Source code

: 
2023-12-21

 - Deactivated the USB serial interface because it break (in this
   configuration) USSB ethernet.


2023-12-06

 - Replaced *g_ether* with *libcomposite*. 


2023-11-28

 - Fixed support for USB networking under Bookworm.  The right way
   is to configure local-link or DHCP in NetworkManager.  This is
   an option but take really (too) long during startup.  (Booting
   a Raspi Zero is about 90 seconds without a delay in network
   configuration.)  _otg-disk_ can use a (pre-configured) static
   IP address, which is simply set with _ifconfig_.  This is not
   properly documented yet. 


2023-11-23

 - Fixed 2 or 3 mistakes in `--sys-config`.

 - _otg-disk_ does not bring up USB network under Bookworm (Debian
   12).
☆ ☆ ☆ ☆ ☆ ☆ ☆
Copy every line above that holds the word "configuration".

### OUTPUT BELOW
   configuration) USSB ethernet.
   configuration.)  _otg-disk_ can use a (pre-configured) static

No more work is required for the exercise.